MATERIAL SHOWN.
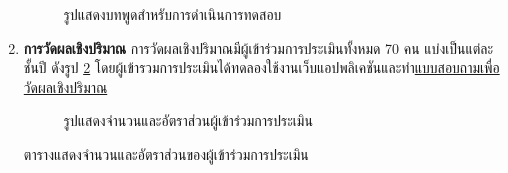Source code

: \begin{enumerate}
\begin{figure}[H]
              \caption{รูปแสดงบทพูดสำหรับการดำเนินการทดสอบ}\label{fig:ScriptUT}
          \end{figure}
    \item \textbf{การวัดผลเชิงปริมาณ} การวัดผลเชิงปริมาณมีผู้เข้าร่วมการประเมินทั้งหมด 70 คน แบ่งเป็นแต่ละชั้นปี ดังรูป \ref{fig:UserRatio}  โดยผู้เข้ารวมการประเมินได้ทดลองใช้งานเว็บแอปพลิเคชันและทำ\href{https://forms.office.com/r/CRHVxtCC4t}{แบบสอบถามเพื่อวัดผลเชิงปริมาณ}
          \begin{figure}[H]\centering
              \caption{รูปแสดงจำนวนและอัตราส่วนผู้เข้าร่วมการประเมิน}\label{fig:UserRatio}
          \end{figure}
          \begin{table}[H]
              \caption{ตารางแสดงจำนวนและอัตราส่วนของผู้เข้าร่วมการประเมิน}

\end{table}
\end{enumerate}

WHAT IS REQUIRED. Repeat the material exactly and drop each image.

RESPONSE TO THIS EXERCISE.
Source code

: \begin{enumerate}
\begin{figure}[H]
              \caption{รูปแสดงบทพูดสำหรับการดำเนินการทดสอบ}\label{fig:ScriptUT}
          \end{figure}
    \item \textbf{การวัดผลเชิงปริมาณ} การวัดผลเชิงปริมาณมีผู้เข้าร่วมการประเมินทั้งหมด 70 คน แบ่งเป็นแต่ละชั้นปี ดังรูป \ref{fig:UserRatio}  โดยผู้เข้ารวมการประเมินได้ทดลองใช้งานเว็บแอปพลิเคชันและทำ\href{https://forms.office.com/r/CRHVxtCC4t}{แบบสอบถามเพื่อวัดผลเชิงปริมาณ}
          \begin{figure}[H]\centering
              \caption{รูปแสดงจำนวนและอัตราส่วนผู้เข้าร่วมการประเมิน}\label{fig:UserRatio}
          \end{figure}
          \begin{table}[H]
              \caption{ตารางแสดงจำนวนและอัตราส่วนของผู้เข้าร่วมการประเมิน}

\end{table}
\end{enumerate}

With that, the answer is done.